Finding a point inside a closed region so that the sum, or the standard deviation of the distances from the boundary to that point is minimum Consider the region bounded by the equations:
$x=1+2\pi$, $y=0$, and $(t+\cos(t),t+\sin(t))|0 \le t \le 2\pi$

I need to know how to find the coordinates of the green point $P$, which is arbitrary positioned for illustration, so that the sum of the distances from $P$ to the red closed curve is as small as possible.
See the following figure, for illustration;

Required to find the coordinates of $P$ such that $d_1+d_2+d_3+\dots+d_n$ is as small as possible.
I think, but not sure, that wherever $P$ is placed, the sum $d_1+d_2+d_3+\dots+d_n$ has no minimum value.
However, I believe that the standard deviation of $d_1,d_2,d_3,\dots,d_n$ can be minimized.
NOTE: $n \rightarrow \infty$. In other words, all points on the red curve are considered.
Providing me any hint or formula to be used would be appreciated. Thanks.
 A: It seems like you're looking for the https://en.wikipedia.org/wiki/Geometric_median of the points of your curve. According to the Wikipedia page, there is a unique point that minimizes these distances for your shape (or any shape that isn't entirely along a line). Unfortunately, there is no simple formula for calculating these points. Various algorithms, including Weiszfeld's algorithm can provide an approximation.
I would encourage you to consider looking for the centroid of the points on your curve. In this case you would be minimizing the sum of the distances-squared from $P$ to your curve. This has a very nice formula: it's just the average of the coordinates of the points along your curve, and can be calculated with an integral, or approximated by computing an evenly distributed set of points along your curve and taking their average.

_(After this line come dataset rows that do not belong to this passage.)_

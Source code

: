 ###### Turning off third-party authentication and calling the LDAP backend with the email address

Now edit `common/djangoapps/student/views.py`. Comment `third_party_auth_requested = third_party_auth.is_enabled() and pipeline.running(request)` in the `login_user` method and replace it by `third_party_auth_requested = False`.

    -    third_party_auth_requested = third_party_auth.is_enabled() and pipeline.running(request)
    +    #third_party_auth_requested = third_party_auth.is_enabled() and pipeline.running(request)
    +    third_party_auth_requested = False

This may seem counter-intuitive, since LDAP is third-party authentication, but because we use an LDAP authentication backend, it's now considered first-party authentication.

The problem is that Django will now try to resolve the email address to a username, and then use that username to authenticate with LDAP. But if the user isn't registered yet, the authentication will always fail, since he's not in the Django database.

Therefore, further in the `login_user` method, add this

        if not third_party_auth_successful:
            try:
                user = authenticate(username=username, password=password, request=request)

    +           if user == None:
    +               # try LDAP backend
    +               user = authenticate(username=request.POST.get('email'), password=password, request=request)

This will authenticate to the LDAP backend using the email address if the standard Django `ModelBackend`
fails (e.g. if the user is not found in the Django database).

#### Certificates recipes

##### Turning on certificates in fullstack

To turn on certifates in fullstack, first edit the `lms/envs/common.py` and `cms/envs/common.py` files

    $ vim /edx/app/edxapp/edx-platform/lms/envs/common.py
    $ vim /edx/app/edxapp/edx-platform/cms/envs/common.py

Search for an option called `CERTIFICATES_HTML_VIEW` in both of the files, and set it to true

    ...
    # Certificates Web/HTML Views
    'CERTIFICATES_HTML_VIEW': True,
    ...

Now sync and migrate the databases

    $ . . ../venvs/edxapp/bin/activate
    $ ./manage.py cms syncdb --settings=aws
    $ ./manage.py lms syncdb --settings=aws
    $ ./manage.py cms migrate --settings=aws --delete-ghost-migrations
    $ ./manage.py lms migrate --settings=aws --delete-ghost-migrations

The centroid also more accurately reflects the real-world situation of trying to find the fairest location for locating a supermarket. Consider trying to locate a supermarket most fairly between two points $A$ and $B$. If you're trying to minimize the sum of the distances, any point on the line segment $AB$ works. If you're trying to minimize the sum of the squares of the distances, the midpoint does this uniquely.